During the election results last week, while there weren’t audio synced apps (kinda impossible I think) with results, lots of us watched TV with devices so we could check different parts of the whole story. My friends and I were tracking the various gay marriage and marijuana referenda around the country. Having four iPhones and an iPad mini at the table let us jump from source to source to see what the results were looking like.
I would go from watching CNN on TV to checking details about races on the CNN iPad app, then switching to a couple of the other apps I had locked and loaded for my election watching pleasure. Heck, I even took pictures of my screen and the TV and posted them to Instagram.
And according to Pew Research, my friends and I weren’t alone:
Television remains the leading source for news and information about the presidential campaign, but voters are increasinglyturning to the internet for election coverage. Television plays an even more dominant role in election-night coverage: Virtually all voters who followed election returns watched on television. Even among the roughly third of voters who tracked election returns on the internet, most followed on TV as well.
Sure, we were the minority this year, but next go round in 2016? Yeah I’m betting more than half of people will be watching the election results with a second (or third) screen. Oh and this isn’t about social media and the election, because “online” doesn’t equal “social media”. Online is just…online, using the Internet:
Bear in mind that while lots of folks will assume that “online” equals “Facebook and Twitter,” it really just means “online” — ask Nate Silver and the New York Times. Only 8 percent of voters said they followed the returns on social networks. But Obama voters (11 percent) were much more likely to do so than Romney voters (4 percent).

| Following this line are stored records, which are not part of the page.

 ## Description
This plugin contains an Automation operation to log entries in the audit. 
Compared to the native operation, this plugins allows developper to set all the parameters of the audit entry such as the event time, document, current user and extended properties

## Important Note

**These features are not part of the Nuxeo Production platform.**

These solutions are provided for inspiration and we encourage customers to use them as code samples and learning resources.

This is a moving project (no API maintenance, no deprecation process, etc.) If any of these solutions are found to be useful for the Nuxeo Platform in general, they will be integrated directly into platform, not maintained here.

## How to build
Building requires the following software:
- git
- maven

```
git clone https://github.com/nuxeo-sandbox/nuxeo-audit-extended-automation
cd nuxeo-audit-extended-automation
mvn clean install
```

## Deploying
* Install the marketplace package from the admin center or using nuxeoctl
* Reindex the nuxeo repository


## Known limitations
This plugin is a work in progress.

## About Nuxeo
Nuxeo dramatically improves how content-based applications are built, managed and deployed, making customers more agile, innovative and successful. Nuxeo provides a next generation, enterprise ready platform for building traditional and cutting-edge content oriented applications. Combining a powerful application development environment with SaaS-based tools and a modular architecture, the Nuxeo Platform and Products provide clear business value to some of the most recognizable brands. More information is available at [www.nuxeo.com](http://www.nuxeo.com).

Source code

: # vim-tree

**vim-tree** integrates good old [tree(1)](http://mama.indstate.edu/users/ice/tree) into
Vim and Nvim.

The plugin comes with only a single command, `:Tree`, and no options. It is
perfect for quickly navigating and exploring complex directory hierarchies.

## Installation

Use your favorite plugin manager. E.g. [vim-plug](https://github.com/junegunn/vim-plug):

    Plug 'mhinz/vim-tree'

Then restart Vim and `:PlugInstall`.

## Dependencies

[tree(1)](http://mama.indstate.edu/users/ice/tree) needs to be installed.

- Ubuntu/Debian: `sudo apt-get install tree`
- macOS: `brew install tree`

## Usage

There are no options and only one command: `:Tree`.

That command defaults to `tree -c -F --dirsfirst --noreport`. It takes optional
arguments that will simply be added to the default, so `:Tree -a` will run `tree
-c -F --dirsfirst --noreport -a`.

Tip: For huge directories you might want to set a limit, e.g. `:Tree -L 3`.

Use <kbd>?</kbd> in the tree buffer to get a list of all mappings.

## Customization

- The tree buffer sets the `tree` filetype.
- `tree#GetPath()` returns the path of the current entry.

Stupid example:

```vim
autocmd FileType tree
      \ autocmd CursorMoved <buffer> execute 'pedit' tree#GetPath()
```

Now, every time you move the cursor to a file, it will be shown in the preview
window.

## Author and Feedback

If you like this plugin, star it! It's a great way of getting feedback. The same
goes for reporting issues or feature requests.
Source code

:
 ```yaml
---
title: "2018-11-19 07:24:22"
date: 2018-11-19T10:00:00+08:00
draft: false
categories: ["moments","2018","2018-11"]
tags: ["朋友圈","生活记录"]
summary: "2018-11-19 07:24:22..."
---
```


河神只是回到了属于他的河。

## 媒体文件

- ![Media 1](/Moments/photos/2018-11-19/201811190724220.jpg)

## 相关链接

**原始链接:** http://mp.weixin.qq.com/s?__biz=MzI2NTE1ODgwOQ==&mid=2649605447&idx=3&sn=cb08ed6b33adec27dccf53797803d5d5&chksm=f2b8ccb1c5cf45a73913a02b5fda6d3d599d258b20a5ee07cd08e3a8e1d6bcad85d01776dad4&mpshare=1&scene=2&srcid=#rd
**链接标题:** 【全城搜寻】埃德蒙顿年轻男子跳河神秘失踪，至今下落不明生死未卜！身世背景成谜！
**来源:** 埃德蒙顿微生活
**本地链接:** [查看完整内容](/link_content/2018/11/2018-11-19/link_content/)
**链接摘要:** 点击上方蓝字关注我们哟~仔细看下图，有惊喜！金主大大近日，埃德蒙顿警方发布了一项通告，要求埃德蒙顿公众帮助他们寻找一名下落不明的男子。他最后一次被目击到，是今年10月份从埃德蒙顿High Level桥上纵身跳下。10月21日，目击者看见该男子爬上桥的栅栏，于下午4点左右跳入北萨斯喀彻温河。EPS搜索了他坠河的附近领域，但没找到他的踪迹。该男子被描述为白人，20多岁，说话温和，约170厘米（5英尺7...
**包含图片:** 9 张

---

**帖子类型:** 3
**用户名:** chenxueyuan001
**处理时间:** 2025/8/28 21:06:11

As the title suggests, I think the 2012 election is a turning point for second screens. I emphasize “a” because the second screen phenomenon isn’t new this year or this election. However, I think major news outlets are wise to the fact that we’re not going be content with just watching the news on TV, we also want more information about the stories on our tablets and smartphones at the same time. Maybe they will figure out a way to sent out a special tone or code on the screen that we can use to sync our tablets in with what’s on screen. Really, think about how many times you’ve been watching a story on the news that you were interested in and just wanted more about it, but the segment is over and the website hasn’t been updated (or doesn’t delve further into the story than the segment did). What if the savvy news program figured this out and primed their site with a lot more information. What if we could just get that information automatically while watching the segment automatcially.
That’s where the second screen and news is going to go. Maybe not soon, but I think by the middle of 2013 we’ll see the first experiments. CNN has a powerful engine with Zite, they could certainly make an app connecting the connect of CNN with the matching algorithms of Zite to offer hundreds of related articles in a few moments. Imagine this…
“Key in Bengahzi on the CNN Second Screen App powered by Zite for all the background on this story…” and see articles, maps, photos, commentary, blog posts…all right there for you to dive into.
Possible? Oh yeah. Going to happen? Count on it. When? Soon.
Like I said, the election was a turning point…putting us into the fast lane of the second screen for news reporting and broadcasting.